Authentic Greek flavors are worth their weight in retsina at The Greek.

By Christina Waters

Somehow you know you've been here before. Metaphorically, at least. The Greek offers a melodious echo of its progenitor, Vasili's--the restaurant that launched a thousand spontaneous dancing parties and retsina afterglows. Well, the Greek is the new Mediterranean kid in downtown Santa Cruz, and it's deliciously armed with the irrepressible menu that made Vasili's a local legend.
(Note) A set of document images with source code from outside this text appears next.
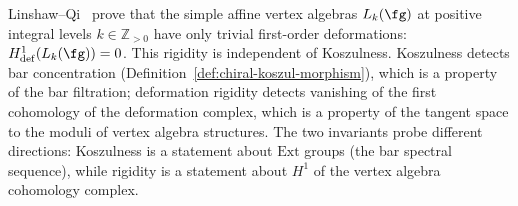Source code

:\begin{remark}
\label{rem:deformation-rigidity-integral}
Linshaw--Qi~\cite{LQ26} prove that the simple affine vertex algebras
$L_k(\fg)$ at positive integral levels $k \in \mathbb{Z}_{>0}$ have
only trivial first-order deformations: $H^1_{\mathrm{def}}(L_k(\fg))
= 0$. This rigidity is independent of Koszulness. Koszulness detects
bar concentration (Definition~\ref{def:chiral-koszul-morphism}), which
is a property of the bar filtration; deformation rigidity detects
vanishing of the first cohomology of the deformation complex, which is
a property of the tangent space to the moduli of vertex algebra
structures. The two invariants probe different directions: Koszulness
is a statement about $\mathrm{Ext}$ groups (the bar spectral sequence),
while rigidity is a statement about $H^1$ of the vertex algebra
cohomology complex.
\end{remark}

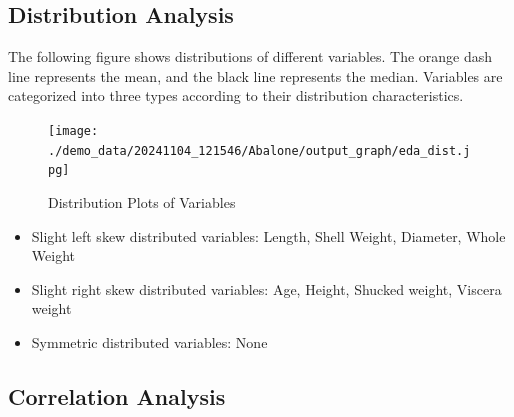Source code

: \documentclass{article}
\begin{document}
\subsection{Distribution Analysis}
The following figure shows distributions of different variables. The orange dash line represents the mean, 
and the black line represents the median. Variables are categorized into three types according to their distribution characteristics.

\begin{figure}[H]
\centering
\texttt{[image: ./demo\_data/20241104\_121546/Abalone/output\_graph/eda\_dist.jpg]}
\caption{\label{fig:dist}Distribution Plots of Variables}
\end{figure}

\begin{itemize}
\item Slight left skew distributed variables: Length, Shell Weight, Diameter, Whole Weight
\item Slight right skew distributed variables: Age, Height, Shucked weight, Viscera weight
\item Symmetric distributed variables: None
\end{itemize}

\subsection{Correlation Analysis}
\end{document}
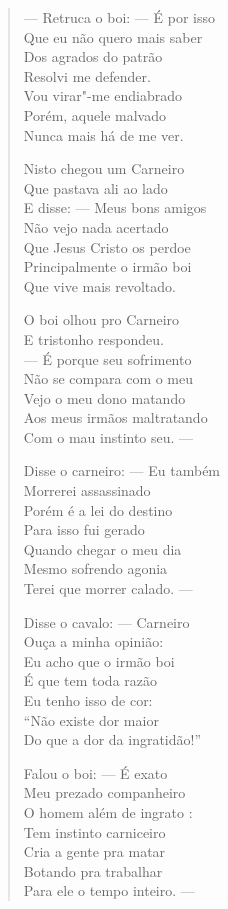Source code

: \begin{verse}
---  Retruca o boi: ---  É por isso \\
Que eu não quero mais saber \\
Dos agrados do patrão \\
Resolvi me defender. \\
Vou virar"-me endiabrado \\
Porém, aquele malvado \\
Nunca mais há de me ver. 


Nisto chegou um Carneiro \\
Que pastava ali ao lado \\
E disse: ---  Meus bons amigos \\
Não vejo nada acertado \\
Que Jesus Cristo os perdoe \\
Principalmente o irmão boi \\
Que vive mais revoltado. 

O boi olhou pro Carneiro \\
E tristonho respondeu. \\
---  É porque seu sofrimento \\
Não se compara com o meu \\
Vejo o meu dono matando \\
Aos meus irmãos maltratando \\
Com o mau instinto seu. ---

Disse o carneiro: ---  Eu também \\
Morrerei assassinado \\
Porém é a lei do destino \\
Para isso fui gerado \\
Quando chegar o meu dia \\
Mesmo sofrendo agonia \\
Terei que morrer calado. ---

Disse o cavalo: ---  Carneiro \\
Ouça a minha opinião: \\
Eu acho que o irmão boi \\
É que tem toda razão \\
Eu tenho isso de cor: \\
``Não existe dor maior \\
Do que a dor da ingratidão!'' 


Falou o boi: ---  É exato \\
Meu prezado companheiro \\
O homem além de ingrato :\\
Tem instinto carniceiro \\
Cria a gente pra matar \\
Botando pra trabalhar \\
Para ele o tempo inteiro. ---


\end{verse}
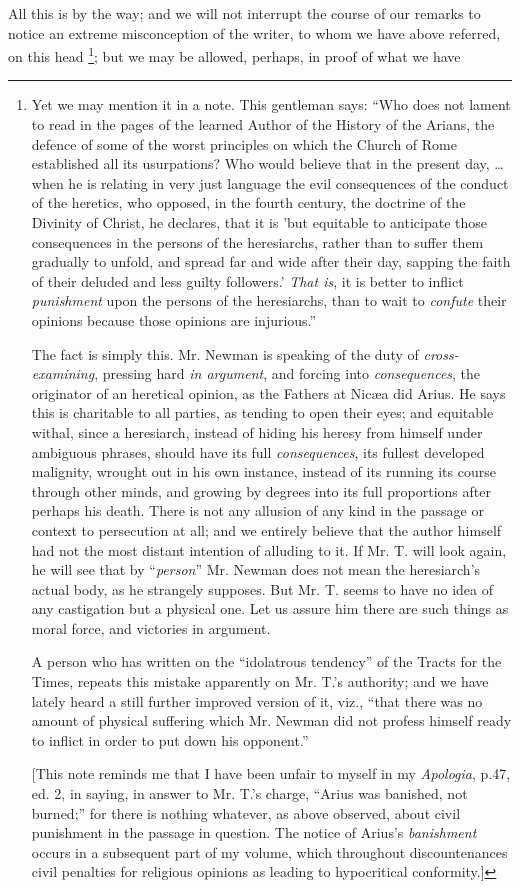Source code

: All this is by the way; and we will not interrupt
the course of our remarks to notice an extreme misconception of the
writer, to whom we have above referred, on this head \footnote{Yet we may mention it in a note. This gentleman says: ``Who does not
lament to read in the pages of the learned Author of the History of
the Arians, the defence of some of the worst principles on which the
Church of Rome established all its usurpations? Who would believe that
in the present day, … when he is relating in very just language the
evil consequences of the conduct of the heretics, who opposed, in the
fourth century, the doctrine of the Divinity of Christ, he declares,
that it is 'but equitable to anticipate those consequences in the
persons of the heresiarchs, rather than to suffer them gradually to
unfold, and spread far and wide after their day, sapping the faith of
their deluded and less guilty followers.' \emph{That is}, it is better
to inflict \emph{punishment} upon the persons of the heresiarchs, than to
wait to \emph{confute} their opinions because those opinions are injurious.''

The fact is simply this. Mr. Newman is speaking
of the duty of \emph{cross-examining}, pressing hard \emph{in argument},
and forcing into \emph{consequences}, the originator of an heretical
opinion, as the Fathers at Nicæa did Arius. He says this is
charitable to all parties, as tending to open their eyes; and
equitable withal, since a heresiarch, instead of hiding his heresy
from himself under ambiguous phrases, should have its full \emph{consequences},
its fullest developed malignity, wrought out in his own instance,
instead of its running its course through other minds, and growing by
degrees into its full proportions after perhaps his death. There is
not any allusion of any kind in the passage or context to persecution
at all; and we entirely believe that the author himself had not the
most distant intention of alluding to it. If Mr. T. will look again,
he will see that by ``\emph{person}'' Mr. Newman does not mean the
heresiarch's actual body, as he strangely supposes. But Mr. T. seems
to have no idea of any castigation but a physical one. Let us assure
him there are such things as moral force, and victories in argument.

A person who has written on the ``idolatrous
tendency'' of the Tracts for the Times, repeats this mistake apparently
on Mr. T.'s authority; and we have lately heard a still further
improved version of it, viz., ``that there was no amount of physical
suffering which Mr. Newman did not profess himself ready to inflict in
order to put down his opponent.''

[This note reminds me that I have been unfair to
myself in my \emph{Apologia}, p.47, ed. 2, in saying, in answer to Mr.
T.'s charge, ``Arius was banished, not burned;'' for there is nothing
whatever, as above observed, about civil punishment in the passage in
question. The notice of Arius's \emph{banishment} occurs in a subsequent part
of my volume, which throughout discountenances civil penalties for
religious opinions as leading to hypocritical conformity.]}; but we may be allowed, perhaps, in proof of what we have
As I looked around the lovingly decorated dining room--a former record-store-turned-nightclub-now-eatery--I reminded myself that you can't eat ambience. The Greek is an uncomplicated pastiche of gleaming hardwood floors, little tables and chairs and a wraparound tribute to every Greek tchotchke known to the gods. In fact, where the tiny stage is at the far end (right where you would expect the Rotary Club toastmaster to be standing delivering a sales pitch) is a shrine to Aphrodite, complete with charming white plaster caryatids on Grecian columns with Doric and Ionic capitals. Or maybe it's Corinthian. Miniature Greek flags lend their sprightly blue and white vibes to the entire ceiling, and that signature lineup of Polaroids works its way around all four walls. But that's it. No tablecloths, no frills. The service is very warm and friendly, and often helpful too. Remember, this place is a little bit of Greece right here in Santa Cruz. Laid-back rules.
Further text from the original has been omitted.